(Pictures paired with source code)
========

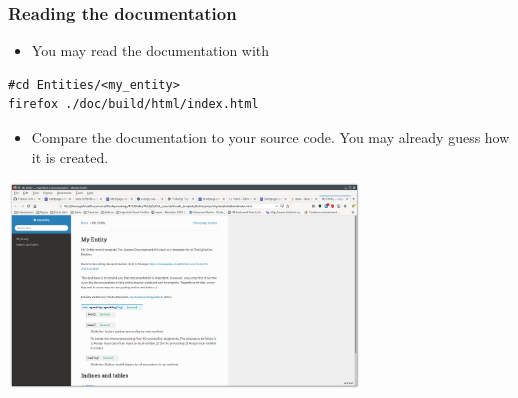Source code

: \documentclass[logo=bluequo,normaltitle]{aaltoslides}
\begin{document}
\begin{frame}[t,fragile]
    \frametitle{Reading the documentation} 
    \begin{itemize}
        \item You may read the documentation with
    \end{itemize}
\begin{lstlisting}
#cd Entities/<my_entity>
firefox ./doc/build/html/index.html
\end{lstlisting}
    \begin{itemize}
        \item Compare the documentation to your source code. You may already
            guess how it is created.
    \end{itemize}
    \begin{center}
        \includegraphics[width=0.7\textwidth]{./Pics/Documentation.png}
    \end{center}
\end{frame}

\end{document}
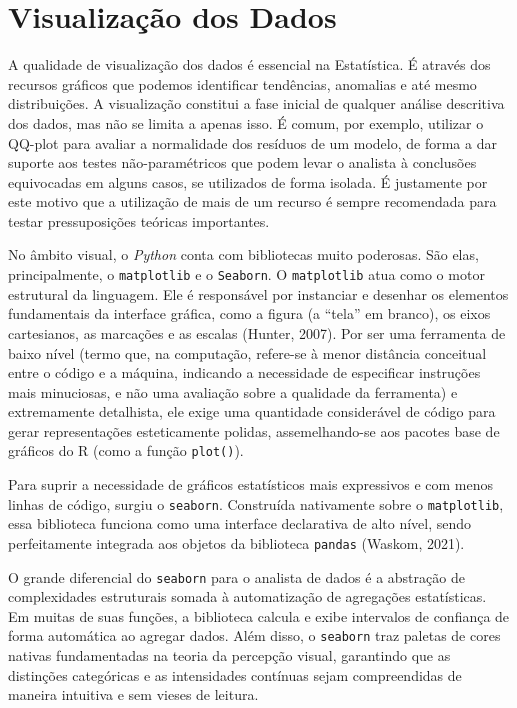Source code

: \documentclass[
  brazilian,
  letterpaper,
  DIV=11,
  numbers=noendperiod]{scrreprt}
\begin{document}
\section{Visualização dos Dados}\label{visualizauxe7uxe3o-dos-dados}

A qualidade de visualização dos dados é essencial na Estatística. É
através dos recursos gráficos que podemos identificar tendências,
anomalias e até mesmo distribuições. A visualização constitui a fase
inicial de qualquer análise descritiva dos dados, mas não se limita a
apenas isso. É comum, por exemplo, utilizar o QQ-plot para avaliar a
normalidade dos resíduos de um modelo, de forma a dar suporte aos testes
não-paramétricos que podem levar o analista à conclusões equivocadas em
alguns casos, se utilizados de forma isolada. É justamente por este
motivo que a utilização de mais de um recurso é sempre recomendada para
testar pressuposições teóricas importantes.

No âmbito visual, o \emph{Python} conta com bibliotecas muito poderosas.
São elas, principalmente, o \texttt{matplotlib} e o \texttt{Seaborn}. O
\texttt{matplotlib} atua como o motor estrutural da linguagem. Ele é
responsável por instanciar e desenhar os elementos fundamentais da
interface gráfica, como a figura (a ``tela'' em branco), os eixos
cartesianos, as marcações e as escalas (Hunter, 2007). Por ser uma
ferramenta de baixo nível (termo que, na computação, refere-se à menor
distância conceitual entre o código e a máquina, indicando a necessidade
de especificar instruções mais minuciosas, e não uma avaliação sobre a
qualidade da ferramenta) e extremamente detalhista, ele exige uma
quantidade considerável de código para gerar representações
esteticamente polidas, assemelhando-se aos pacotes base de gráficos do R
(como a função \texttt{plot()}).

Para suprir a necessidade de gráficos estatísticos mais expressivos e
com menos linhas de código, surgiu o \texttt{seaborn}. Construída
nativamente sobre o \texttt{matplotlib}, essa biblioteca funciona como
uma interface declarativa de alto nível, sendo perfeitamente integrada
aos objetos da biblioteca \texttt{pandas} (Waskom, 2021).

O grande diferencial do \texttt{seaborn} para o analista de dados é a
abstração de complexidades estruturais somada à automatização de
agregações estatísticas. Em muitas de suas funções, a biblioteca calcula
e exibe intervalos de confiança de forma automática ao agregar dados.
Além disso, o \texttt{seaborn} traz paletas de cores nativas
fundamentadas na teoria da percepção visual, garantindo que as
distinções categóricas e as intensidades contínuas sejam compreendidas
de maneira intuitiva e sem vieses de leitura.
\end{document}
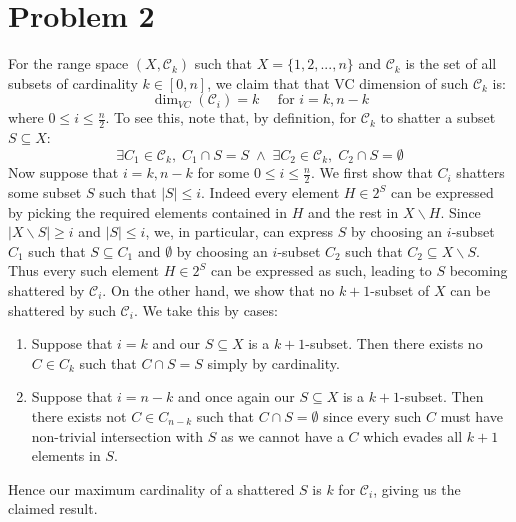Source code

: \documentclass[12pt]{article}%
\begin{document}
\section*{Problem 2}
For the range space $(X,\mathcal{C}_k)$ such that $X = \{1,2,...,n\}$ and $\mathcal{C}_k$ is the set of all subsets of cardinality $k \in [0,n]$, we claim that that VC dimension of such $\mathcal{C}_k$ is:
$$ \dim_{VC}(\mathcal{C}_i) = k \quad \text{ for } i = k, n-k $$ where
$0 \leq i \leq \frac{n}{2}$. To see this, note that, by definition, for $\mathcal{C}_k$ to shatter a subset $S \subseteq X$:
$$ \exists C_1 \in \mathcal{C}_k, \; C_1 \cap S = S \; \wedge \; \exists C_2 \in \mathcal{C}_k, \; C_2 \cap S = \emptyset $$
Now suppose that $i = k, n-k$ for some $0 \leq i \leq \frac{n}{2}$.
We first show that $C_i$ shatters some subset $S$ such that $|S| \leq i$. Indeed every element $H \in 2^S$ can be expressed by picking the required elements contained in $H$ and the rest in $X\backslash H$. \newline \newline
Since $|X \backslash S| \geq i$ and $|S| \leq i$, we, in particular, can express $S$ by choosing an $i$-subset $C_1$ such that $S \subseteq C_1$ and $\emptyset$ by choosing an $i$-subset $C_2$ such that $C_2 \subseteq X \backslash S$. \newline \newline
Thus every such element $H \in 2^S$ can be expressed as such, leading to $S$ becoming shattered by $\mathcal{C}_i$. On the other hand, we show that no $k+1$-subset of $X$ can be shattered by such $\mathcal{C}_i$. We take this by cases:
\begin{enumerate}
  \item Suppose that $i = k$ and our $S \subseteq X$ is a $k+1$-subset. Then there exists no $C \in C_{k}$ such that $C \cap S = S$ simply by cardinality.
  \item Suppose that $i = n-k$ and once again our $S \subseteq X$ is a $k+1$-subset. Then there exists not $C \in C_{n-k}$ such that $C \cap S = \emptyset$ since every such $C$ must have non-trivial intersection with $S$ as we cannot have a $C$ which evades all $k+1$ elements in $S$.
\end{enumerate}
Hence our maximum cardinality of a shattered $S$ is $k$ for $\mathcal{C}_i$, giving us the claimed result.
\end{document}
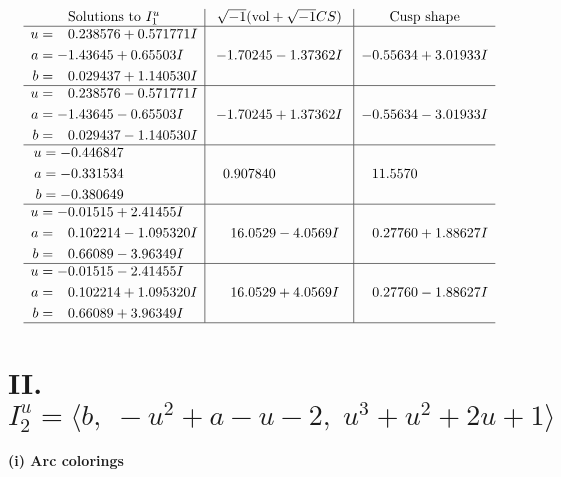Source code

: \documentclass[1p]{elsarticle_modified}
\theoremstyle{definition}
\newcommand{\I}{\sqrt{-1}}
\begin{document}
$$\begin{array}{c|c|c}  
\text{Solutions to }I^u_{1}& \I (\text{vol} + \sqrt{-1}CS) & \text{Cusp shape}\\
 \hline 
\begin{aligned}
u &= \phantom{-}0.238576 + 0.571771 I \\
a &= -1.43645 + 0.65503 I \\
b &= \phantom{-}0.029437 + 1.140530 I\end{aligned}
 & -1.70245 - 1.37362 I & -0.55634 + 3.01933 I \\ \hline\begin{aligned}
u &= \phantom{-}0.238576 - 0.571771 I \\
a &= -1.43645 - 0.65503 I \\
b &= \phantom{-}0.029437 - 1.140530 I\end{aligned}
 & -1.70245 + 1.37362 I & -0.55634 - 3.01933 I \\ \hline\begin{aligned}
u &= -0.446847\phantom{ +0.000000I} \\
a &= -0.331534\phantom{ +0.000000I} \\
b &= -0.380649\phantom{ +0.000000I}\end{aligned}
 & \phantom{-}0.907840\phantom{ +0.000000I} & \phantom{-}11.5570\phantom{ +0.000000I} \\ \hline\begin{aligned}
u &= -0.01515 + 2.41455 I \\
a &= \phantom{-}0.102214 - 1.095320 I \\
b &= \phantom{-}0.66089 - 3.96349 I\end{aligned}
 & \phantom{-}16.0529 - 4.0569 I & \phantom{-}0.27760 + 1.88627 I \\ \hline\begin{aligned}
u &= -0.01515 - 2.41455 I \\
a &= \phantom{-}0.102214 + 1.095320 I \\
b &= \phantom{-}0.66089 + 3.96349 I\end{aligned}
 & \phantom{-}16.0529 + 4.0569 I & \phantom{-}0.27760 - 1.88627 I\\
 \hline 
 \end{array}$$\newpage\newpage\renewcommand{\arraystretch}{1}
\centering \section*{II. $I^u_{2}= \langle b,\;- u^2+a- u-2,\;u^3+u^2+2 u+1 \rangle$}
\flushleft \textbf{(i) Arc colorings}\\
\end{document}
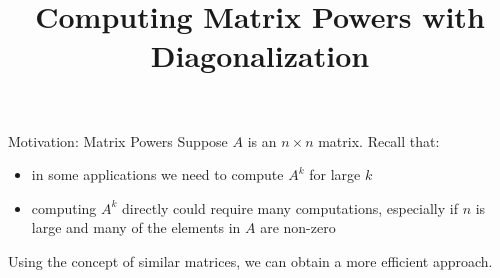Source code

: \title{Computing Matrix Powers with Diagonalization}
\subtitle{\SubTitleName}
\institute[]{\Course}
\author{\Instructor}
\maketitle   

\vspace{1cm} 




\begin{frame}{Motivation: Matrix Powers}
    Suppose $A$ is an $n\times n$ matrix. Recall that:
    \begin{itemize}
        \item in some applications we need to compute $A^k$ for large $k$
        \item computing $A^k$ directly could require many computations, especially if $n$ is large and many of the elements in $A$ are non-zero
   \end{itemize}
   \pause 
   
    Using the concept of similar matrices, we can obtain a more efficient approach. 
\end{frame}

========

WHAT TO DO: Give back exactly the lines above, from the line containing "(como a função" through the line containing "Além disso, o", with both end lines and nothing more.

THE COMPLETED TASK:
(como a função \texttt{plot()}).

Para suprir a necessidade de gráficos estatísticos mais expressivos e
com menos linhas de código, surgiu o \texttt{seaborn}. Construída
nativamente sobre o \texttt{matplotlib}, essa biblioteca funciona como
uma interface declarativa de alto nível, sendo perfeitamente integrada
aos objetos da biblioteca \texttt{pandas} (Waskom, 2021).

O grande diferencial do \texttt{seaborn} para o analista de dados é a
abstração de complexidades estruturais somada à automatização de
agregações estatísticas. Em muitas de suas funções, a biblioteca calcula
e exibe intervalos de confiança de forma automática ao agregar dados.
Além disso, o \texttt{seaborn} traz paletas de cores nativas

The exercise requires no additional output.